Picture Ja Rule and 50 Cent having a sexy full grown love child son...He's on my bus right now, wearing an outside jacket with no shirt underneath. My fashion sense and libido are fighting it out.I'll keep you posted on who wins.
I wouldnt endorse that guy if he was walking in a walkathon to raise money for a disease i had
Is she bent over a couch yet or did daylight savings time throw off her usual schedule?
I left my toothbrush at her house. This is getting way too serious for me.
I think she just stepped in a piece of mac and cheese, picked it off the bottom of her foot and ate it.

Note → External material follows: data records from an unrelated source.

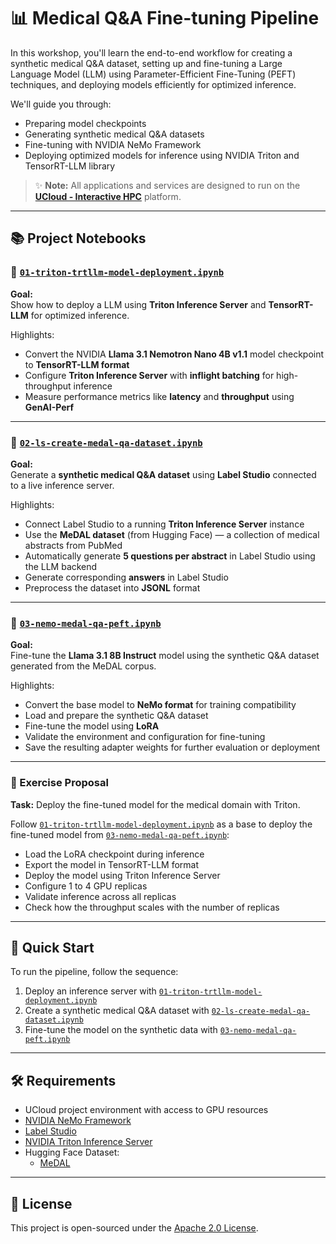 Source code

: # 📊 Medical Q&A Fine-tuning Pipeline

In this workshop, you'll learn the end-to-end workflow for creating a synthetic medical Q&A dataset, setting up and fine-tuning a Large Language Model (LLM) using Parameter-Efficient Fine-Tuning (PEFT) techniques, and deploying models efficiently for optimized inference.

We'll guide you through:

- Preparing model checkpoints
- Generating synthetic medical Q&A datasets
- Fine-tuning with NVIDIA NeMo Framework
- Deploying optimized models for inference using NVIDIA Triton and TensorRT-LLM library

> ✨ **Note:** All applications and services are designed to run on the **[UCloud - Interactive HPC](https://docs.cloud.sdu.dk/)** platform.

---

## 📚 Project Notebooks

### 📘 [`01-triton-trtllm-model-deployment.ipynb`](01-triton-trtllm-model-deployment.ipynb)

**Goal:**  
Show how to deploy a LLM using **Triton Inference Server** and **TensorRT-LLM** for optimized inference.

Highlights:
- Convert the NVIDIA **Llama 3.1 Nemotron Nano 4B v1.1** model checkpoint to **TensorRT-LLM format**
- Configure **Triton Inference Server** with **inflight batching** for high-throughput inference
- Measure performance metrics like **latency** and **throughput** using **GenAI-Perf**

---

### 📘 [`02-ls-create-medal-qa-dataset.ipynb`](02-ls-create-medal-qa-dataset.ipynb)

**Goal:**  
Generate a **synthetic medical Q&A dataset** using **Label Studio** connected to a live inference server.

Highlights:
- Connect Label Studio to a running **Triton Inference Server** instance
- Use the **MeDAL dataset** (from Hugging Face) — a collection of medical abstracts from PubMed
- Automatically generate **5 questions per abstract** in Label Studio using the LLM backend
- Generate corresponding **answers** in Label Studio
- Preprocess the dataset into **JSONL** format

---

### 📘 [`03-nemo-medal-qa-peft.ipynb`](03-nemo-medal-qa-peft.ipynb)

**Goal:**  
Fine-tune the **Llama 3.1 8B Instruct** model using the synthetic Q&A dataset generated from the MeDAL corpus.

Highlights:
- Convert the base model to **NeMo format** for training compatibility
- Load and prepare the synthetic Q&A dataset
- Fine-tune the model using **LoRA**
- Validate the environment and configuration for fine-tuning
- Save the resulting adapter weights for further evaluation or deployment

---

### 🧪 Exercise Proposal

**Task:** 
Deploy the fine-tuned model for the medical domain with Triton.

Follow [`01-triton-trtllm-model-deployment.ipynb`](01-triton-trtllm-model-deployment.ipynb) as a base to deploy the fine-tuned model from [`03-nemo-medal-qa-peft.ipynb`](03-nemo-medal-qa-peft.ipynb):
- Load the LoRA checkpoint during inference
- Export the model in TensorRT-LLM format
- Deploy the model using Triton Inference Server
- Configure 1 to 4 GPU replicas
- Validate inference across all replicas
- Check how the throughput scales with the number of replicas

---

## 🚀 Quick Start

To run the pipeline, follow the sequence:
1. Deploy an inference server with [`01-triton-trtllm-model-deployment.ipynb`](02-triton-trtllm-model-deployment.ipynb)
2. Create a synthetic medical Q&A dataset with [`02-ls-create-medal-qa-dataset.ipynb`](03-ls-create-medal-qa-dataset.ipynb)
3. Fine-tune the model on the synthetic data with [`03-nemo-medal-qa-peft.ipynb`](04-nemo-medal-qa-peft.ipynb)

---

## 🛠️ Requirements

- UCloud project environment with access to GPU resources
- [NVIDIA NeMo Framework](https://docs.cloud.sdu.dk/Apps/nemo.html)
- [Label Studio](https://docs.cloud.sdu.dk/Apps/label-studio.html)
- [NVIDIA Triton Inference Server](https://docs.cloud.sdu.dk/Apps/triton.html)
- Hugging Face Dataset: 
    - [MeDAL](https://huggingface.co/datasets/McGill-NLP/medal)

---

## 📜 License

This project is open-sourced under the [Apache 2.0 License](LICENSE).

I see you felt the need to carve your name in my kitchen table. thanks
i told you he always needs adult supervision he just tazered himself
so i say "rick dont build that sandcastle" and he "says ok i wont" then i wake up and its sandcastle fucking city all over my apartment
im almost positive that in mid thrust she told me she was pro choice
Seriously, dude... You knows its bad when you gag on her nipple.
She tried to beat the waitress over the head with a bread stick because one of her martini olives was missing a pimento. All while screaming "IT'S GAMEDAY BITCH"
Olive Garden will never be the same.
YOU GAVE HIM A BLOWJOB ON YOUR DOORSTEP?!
It would be magical, all 2 min of it.
I'm not in it for just the sex. If I wanted mediocre dick once a week I would have stayed with one of my exes.
In case I die. I'm in ares truck with a bartender named Dave from chuys. JUST IN CASE. And let the people know my last words were suck my dick. My like literally.